The negative potential of anode for which the photoelectric current becomes zero is called stopping potential or cut off potential.

Question 10.

What do you mean by specific charge of a charged particle? What is its value for electron?

Answer:

The ratio of charge on a particle and its mass is called as specific charge of that particle

For electron specific charge is 1.76 x 10^{11}C/kg.

Question 11.

Explain meaning of Planck’s constant, write its formula. Also write its value.

Answer:

Planck’s constant:

According to quantum theory the energy of a photon of a radiation is proportional to its frequency i.e.,

E ∝ ν

or E = hv

Where h is a proportionality constant called as Planck’s constant

Thus, h = \(\frac {E}{ν}\)

Hence, the ratio of energy of photon to the frequency of photon is called Plancks’ constant.

The value of h is 6.6 x 10^{-34}J/sec.

Question 12.

What do you mean by electron – volt? Find its value in joule.

Answer:

The energy gained by an electron, when it is accelerated by 1 volt potential difference is called one electron – volt.

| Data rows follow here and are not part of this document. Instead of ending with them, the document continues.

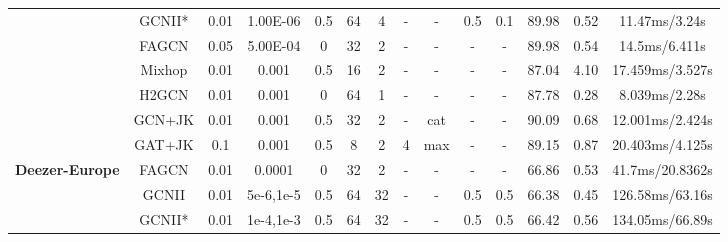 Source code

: \documentclass{article}
\newcommand{\0}{{\boldsymbol{0}}}
\newcommand{\6}{{\partial}}
\newcommand{\8}{{\infty}}
\newcommand{\4}{{\nabla}}
\begin{document}
\begin{table}[htbp]
{\begin{tabular}{c|c|cccccccccccc}
          & GCNII* & 0.01  & 1.00E-06 & 0.5   & 64    & 4     & -     & -     & 0.5   & 0.1   & 89.98 & 0.52  & 11.47ms/3.24s \\
          & FAGCN & 0.05  & 5.00E-04 & 0     & 32    & 2     & -     & -     & -     & -     & 89.98 & 0.54  & 14.5ms/6.411s \\
          &  Mixhop & 0.01  & 0.001 & 0.5   & 16    & 2     & - & - & - & - & 87.04 & 4.10  & {17.459ms/3.527s} \\
          & H2GCN & 0.01  & 0.001 & 0     & 64    & 1     & - & - & - & - & 87.78 & 0.28  & {8.039ms/2.28s} \\
          & GCN+JK & 0.01  & 0.001 & 0.5   & 32    & 2     & - & {cat} & - & - & 90.09 & 0.68  & {12.001ms/2.424s} \\
          &  GAT+JK & 0.1   & 0.001 & 0.5   & 8     & 2     & 4     & {max} & - & - & 89.15 & 0.87  & {20.403ms/4.125s} \\
          \midrule
    \multirow{3}[1]{*}{\textbf{Deezer-Europe}} & FAGCN & 0.01  & 0.0001 & 0     & 32    & 2     & -     & -     & -     & -     & 66.86 & 0.53  & {41.7ms/20.8362s} \\
          & GCNII & 0.01  & 5e-6,1e-5 & 0.5   & 64    & 32    & -     & -     & 0.5   & 0.5   & 66.38 & 0.45  & 126.58ms/63.16s \\
          & GCNII* & 0.01  & 1e-4,1e-3 & 0.5   & 64    & 32    & -     & -     & 0.5   & 0.5   & 66.42 & 0.56  & 134.05ms/66.89s \\
    \bottomrule
    \bottomrule
    \end{tabular}\label{tab:hyperparameters_baselines}}
\end{table} 
\end{document}
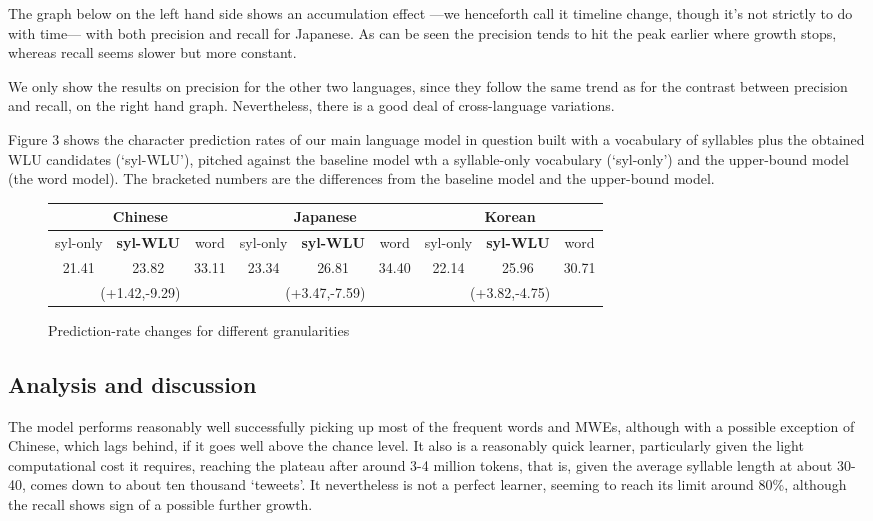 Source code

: \documentclass[a4]{article}
\begin{document}
 The graph below on the left hand side shows an accumulation effect ---we henceforth call it timeline change, though it's not strictly to do with time--- with both precision and recall for Japanese. As can be seen the precision tends to hit the peak earlier where growth stops, whereas recall seems slower but more constant. 

We only show the results on precision for the other two languages, since they follow the same trend as for the contrast between precision and recall, on the right hand graph. Nevertheless, there is a good deal of cross-language variations. 

Figure 3 shows the character prediction rates of our main language model in question built with a vocabulary of syllables plus the obtained WLU candidates (`syl-WLU'), pitched against the baseline model wth a syllable-only vocabulary (`syl-only') and the upper-bound model (the word model). The bracketed numbers are the differences from the baseline model and the upper-bound model.




\begin{figure}[b]
\centering
\begin{tabular}{c|c|c|c|c|c|c|c|c}


\multicolumn{3}{c|}{Chinese} & \multicolumn{3}{|c|}{Japanese} & \multicolumn{3}{|c}{Korean} \\

\hline
syl-only & {\bf syl-WLU} & word & syl-only & {\bf syl-WLU} & word & syl-only & {\bf syl-WLU} & word\\
\hline
21.41 & 23.82  & 33.11 & 23.34 & 26.81 & 34.40  & 22.14 & 25.96 & 30.71\\
\hline
\multicolumn{3}{c|}{(+1.42,-9.29)} & \multicolumn{3}{c|}{(+3.47,-7.59)} & \multicolumn{3}{c}{(+3.82,-4.75)}


\end{tabular}
\caption{Prediction-rate changes for different granularities}
\end{figure}


\subsection{Analysis and discussion}

The model performs reasonably well successfully picking up most of the frequent words and MWEs, although  with a possible exception of Chinese,  which lags behind, if it goes well above the chance level. It also is a reasonably quick learner, particularly given the light computational cost it requires, reaching the plateau after around 3-4 million tokens, that is, given the average syllable length at about 30-40, comes down to about ten thousand `teweets'. It nevertheless is not a perfect learner, seeming to reach its limit around 80\%, although the recall shows sign of a possible further growth.
\end{document}
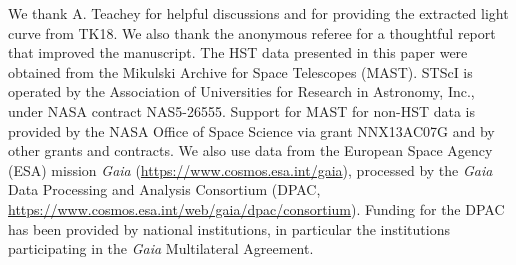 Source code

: \documentclass[twocolumn,trackchanges]{aastex62}
\begin{document}
\acknowledgments
We thank A. Teachey for helpful discussions and for providing the extracted light curve from TK18.  We also thank the anonymous referee for a thoughtful report that improved the manuscript. The HST data presented in this paper were obtained from the Mikulski Archive for Space Telescopes (MAST). STScI is operated by the Association of Universities for Research in Astronomy, Inc., under NASA contract NAS5-26555. Support for MAST for non-HST data is provided by the NASA Office of Space Science via grant NNX13AC07G and by other grants and contracts.  We also use data from the European Space Agency (ESA) mission {\it Gaia} (\url{https://www.cosmos.esa.int/gaia}), processed by the {\it Gaia} Data Processing and Analysis Consortium (DPAC, \url{https://www.cosmos.esa.int/web/gaia/dpac/consortium}). Funding for the DPAC has been provided by national institutions, in particular the institutions participating in the {\it Gaia} Multilateral Agreement.  




\end{document}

Let the charge on an electron is e and it is accelerated by V volt.

∴ Work done = eV

Energy of electron = eV

or 1 eV = 1.6 x 10^{-19} x 1

= 1.6 x 10^{-19} joule.

Question 13.

What is work function? The work function of Lithium and Copper are 2.3 e V and 4 eV respectively, which will be useful for visible light?

Answer:

The least energy which can eject the electrons from the surface of the metal, is called its work function. The work function of lithium is less, therefore it is useful for the visible light.

Question 14.

What is thermionic emission?

Answer:

The phenomenon of emission of electrons, from the surface of the metal when it is heated, is called thermionic emission.

Question 15.

What properties should possess by a metal used for thermionic emission?

Answer:

The metal used for thermionic emission should have the following properties:

- Its work function should be small, so that even at low temperature the electrons can be emitted.
- The melting point should be high.

Question 16.

What is the reason that the photoelectric emission do not take place for a wavelength, greater than a definite value from a metal?

Answer:

For the emission of electrons from a metal a minimum energy is required which is called work function.

Work function ϕ = \(\frac { hc }{ { \lambda }_{ 0 } }\)

Where, λ_{0} is threshold wavelength.

If the wavelength of incident light is greater than λ_{0} then the energy of radiation will be less than work function and the emission of electron will not be possible.

Question 17.

What do you mean by threshold frequency? What is the relation between work function and threshold frequency?

Answer:

The threshold frequency is that minimum frequency of light, below which the photoelectrons do not emit, what so ever may be the intensity of light.

The relation between work function and threshold frequency is

ϕ = hν_{0}

Where, h is Planck constant.

Question 18.

What is photoelectric effect? How it was explained by Einstein?

Answer:

Photoelectric effect:

When some photo sensitive substances are exposed to ultraviolet light electrons are ejected from their surface which are called photoelectrons. This process is called photoelectric emission. On the basis of equation E_{max} = hν – ϕ_{0} Einstein gave explanations of laws of photoelectric effect.

1. If the intensity of incident light of constant frequency is increased then the number of electrons emitted per second from the metallic surface will increase but since energy of each photon is hv then the energy of emitted electron will remain constant (or same).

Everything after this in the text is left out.